What do you do in this situation?

I read the spell Planar Binding, and it's 12HD limit, and realize that nothing happens.

Psyren
2016-02-11, 04:50 PM
They are a distinct subset. If you ask for one, you get one. Just like even though both dogs and cats are animals, you won't get a dog when requesting a cat.

Your analogy doesn't work because cats are not a subset of dogs, but noble djinn are a subset of djinn.


If it's not "broken", why are you making these super terrible arguments that people can't do it? You just think that for no reason people should not get XP free wish, even though the game would not be worse if they did?

"Would not be worse" is not an assertion I agree with. Candles and Planar Binding come online much, much earlier than Dweomerkeeper and Planar Shepherd. I don't see the benefit in granting something this powerful even earlier than it's already possible to get it.


The same way it does if someone casts dominate monster on it. Unless you suggest that ice assassins are also immune to that spell?

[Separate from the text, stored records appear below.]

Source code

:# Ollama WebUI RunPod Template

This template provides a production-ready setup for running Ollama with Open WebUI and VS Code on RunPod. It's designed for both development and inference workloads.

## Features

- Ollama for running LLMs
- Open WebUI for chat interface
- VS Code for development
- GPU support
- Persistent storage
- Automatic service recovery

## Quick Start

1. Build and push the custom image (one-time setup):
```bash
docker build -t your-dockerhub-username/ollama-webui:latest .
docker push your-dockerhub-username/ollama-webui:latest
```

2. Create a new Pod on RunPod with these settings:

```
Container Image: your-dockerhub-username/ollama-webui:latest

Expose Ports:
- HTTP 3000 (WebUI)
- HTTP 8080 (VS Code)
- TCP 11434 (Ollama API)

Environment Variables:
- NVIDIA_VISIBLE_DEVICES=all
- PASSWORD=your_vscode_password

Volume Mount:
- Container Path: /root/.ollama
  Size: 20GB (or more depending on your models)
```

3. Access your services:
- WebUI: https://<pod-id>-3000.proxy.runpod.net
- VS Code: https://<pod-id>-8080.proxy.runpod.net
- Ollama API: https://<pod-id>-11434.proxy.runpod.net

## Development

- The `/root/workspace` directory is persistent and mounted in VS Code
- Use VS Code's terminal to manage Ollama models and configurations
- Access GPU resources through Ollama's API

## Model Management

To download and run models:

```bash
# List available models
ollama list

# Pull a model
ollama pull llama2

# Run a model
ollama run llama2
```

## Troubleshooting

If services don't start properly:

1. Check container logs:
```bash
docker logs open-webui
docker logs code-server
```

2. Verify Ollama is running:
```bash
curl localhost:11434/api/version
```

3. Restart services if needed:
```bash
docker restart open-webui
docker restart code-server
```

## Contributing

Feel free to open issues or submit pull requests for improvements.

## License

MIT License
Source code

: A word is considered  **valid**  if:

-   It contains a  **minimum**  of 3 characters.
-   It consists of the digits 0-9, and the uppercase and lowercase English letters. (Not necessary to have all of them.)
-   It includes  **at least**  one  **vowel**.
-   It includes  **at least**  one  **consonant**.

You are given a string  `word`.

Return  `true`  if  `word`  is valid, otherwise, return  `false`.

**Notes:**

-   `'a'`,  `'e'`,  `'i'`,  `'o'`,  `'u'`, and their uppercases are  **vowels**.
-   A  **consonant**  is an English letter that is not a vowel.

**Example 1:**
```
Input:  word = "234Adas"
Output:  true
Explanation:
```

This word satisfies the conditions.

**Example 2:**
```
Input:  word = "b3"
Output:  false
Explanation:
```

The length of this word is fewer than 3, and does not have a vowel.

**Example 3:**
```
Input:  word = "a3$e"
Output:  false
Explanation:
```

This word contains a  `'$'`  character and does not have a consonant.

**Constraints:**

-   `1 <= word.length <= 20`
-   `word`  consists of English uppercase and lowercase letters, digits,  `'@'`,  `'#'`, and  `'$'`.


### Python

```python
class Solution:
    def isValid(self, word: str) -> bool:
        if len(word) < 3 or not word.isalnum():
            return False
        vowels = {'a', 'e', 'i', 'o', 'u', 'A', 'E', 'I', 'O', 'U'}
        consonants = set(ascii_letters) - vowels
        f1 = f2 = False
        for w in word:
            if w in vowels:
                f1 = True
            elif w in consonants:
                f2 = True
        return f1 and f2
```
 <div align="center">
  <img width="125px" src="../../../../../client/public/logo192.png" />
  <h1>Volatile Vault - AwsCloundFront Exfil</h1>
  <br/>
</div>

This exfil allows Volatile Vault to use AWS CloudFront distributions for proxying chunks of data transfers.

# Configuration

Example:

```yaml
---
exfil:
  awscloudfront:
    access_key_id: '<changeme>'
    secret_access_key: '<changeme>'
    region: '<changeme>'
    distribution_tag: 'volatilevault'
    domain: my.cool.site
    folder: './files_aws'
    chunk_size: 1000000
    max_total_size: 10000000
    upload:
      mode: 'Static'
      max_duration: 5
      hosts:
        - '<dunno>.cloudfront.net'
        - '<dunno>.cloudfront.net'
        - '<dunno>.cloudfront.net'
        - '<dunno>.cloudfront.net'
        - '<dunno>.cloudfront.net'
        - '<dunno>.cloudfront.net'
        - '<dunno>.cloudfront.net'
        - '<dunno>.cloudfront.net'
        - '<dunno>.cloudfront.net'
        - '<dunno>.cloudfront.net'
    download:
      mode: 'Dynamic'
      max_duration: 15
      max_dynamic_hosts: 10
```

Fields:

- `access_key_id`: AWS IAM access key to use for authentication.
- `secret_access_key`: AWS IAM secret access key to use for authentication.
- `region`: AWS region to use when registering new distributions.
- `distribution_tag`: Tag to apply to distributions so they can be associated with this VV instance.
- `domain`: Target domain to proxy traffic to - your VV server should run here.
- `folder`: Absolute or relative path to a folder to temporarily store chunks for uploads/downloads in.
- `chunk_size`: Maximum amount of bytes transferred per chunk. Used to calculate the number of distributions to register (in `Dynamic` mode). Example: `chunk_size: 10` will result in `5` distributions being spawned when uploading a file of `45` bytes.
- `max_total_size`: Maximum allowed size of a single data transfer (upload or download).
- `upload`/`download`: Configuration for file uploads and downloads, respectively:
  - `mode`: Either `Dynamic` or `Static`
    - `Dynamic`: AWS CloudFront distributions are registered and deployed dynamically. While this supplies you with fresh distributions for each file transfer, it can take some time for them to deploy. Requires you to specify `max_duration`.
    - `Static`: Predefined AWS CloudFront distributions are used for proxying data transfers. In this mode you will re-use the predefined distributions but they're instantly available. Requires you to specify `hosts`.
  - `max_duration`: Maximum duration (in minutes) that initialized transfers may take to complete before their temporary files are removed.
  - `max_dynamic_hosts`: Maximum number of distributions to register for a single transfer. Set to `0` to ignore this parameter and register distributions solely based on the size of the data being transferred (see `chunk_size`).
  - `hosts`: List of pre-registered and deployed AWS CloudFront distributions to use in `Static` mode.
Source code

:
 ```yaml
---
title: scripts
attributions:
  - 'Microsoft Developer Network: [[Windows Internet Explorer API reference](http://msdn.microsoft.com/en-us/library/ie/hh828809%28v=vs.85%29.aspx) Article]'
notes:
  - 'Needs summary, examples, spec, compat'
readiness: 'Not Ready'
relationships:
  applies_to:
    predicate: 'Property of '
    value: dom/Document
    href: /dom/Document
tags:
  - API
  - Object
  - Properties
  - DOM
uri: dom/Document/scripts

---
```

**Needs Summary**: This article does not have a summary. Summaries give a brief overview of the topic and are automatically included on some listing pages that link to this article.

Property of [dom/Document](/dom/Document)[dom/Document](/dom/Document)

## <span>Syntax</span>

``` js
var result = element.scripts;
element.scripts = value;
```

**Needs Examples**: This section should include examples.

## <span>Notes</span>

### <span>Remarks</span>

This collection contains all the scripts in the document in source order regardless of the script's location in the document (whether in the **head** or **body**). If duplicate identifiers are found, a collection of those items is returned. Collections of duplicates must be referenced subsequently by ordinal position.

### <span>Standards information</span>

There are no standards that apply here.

What happens there is a DM call - no other creatures (that I know of) have "all-consuming needs" in their rules text.


Citation please.

Wait - you want me to cite that your custom +10,000 belt doesn't exist? Isn't that like saying, "Jupiter's core is made of cheese, go prove me wrong?" You're the one making the positive claim here, you support it.

squiggit
2016-02-11, 04:52 PM
Your analogy doesn't work because cats are not a subset of dogs, but noble djinn are a subset of djinn.

But they're both subsets of the order carnivora.

Psyren
2016-02-11, 04:57 PM
But they're both subsets of the order carnivora.

D&D doesn't go by taxonomic hierarchy though, it goes by creature entries. The "kind of creature" is a djinn, or you can go a level up in your MM and say "send me a genie" but that actually worsens your odds even more.

zergling.exe
2016-02-11, 05:04 PM
A little research to ensure that the name is of what I think it is, first off.

And then I trap the heck out of everything with multiple layered contingencies, just to be sure, before performing the conjuration, the first time.

Though, um, if I'm binding it by its true name, I think the rules change and it doesn't get to resist. I could be wrong, though. True Name rules are not well defined in D&D.

It is not a "true name" but a "proper name". And the only difference it makes is that you are calling a specific creature instead of a random one.


I read the spell Planar Binding, and it's 12HD limit, and realize that nothing happens.


Dude, planar binding has a HD limit. It's 12. Pit Fiends have 18 HD.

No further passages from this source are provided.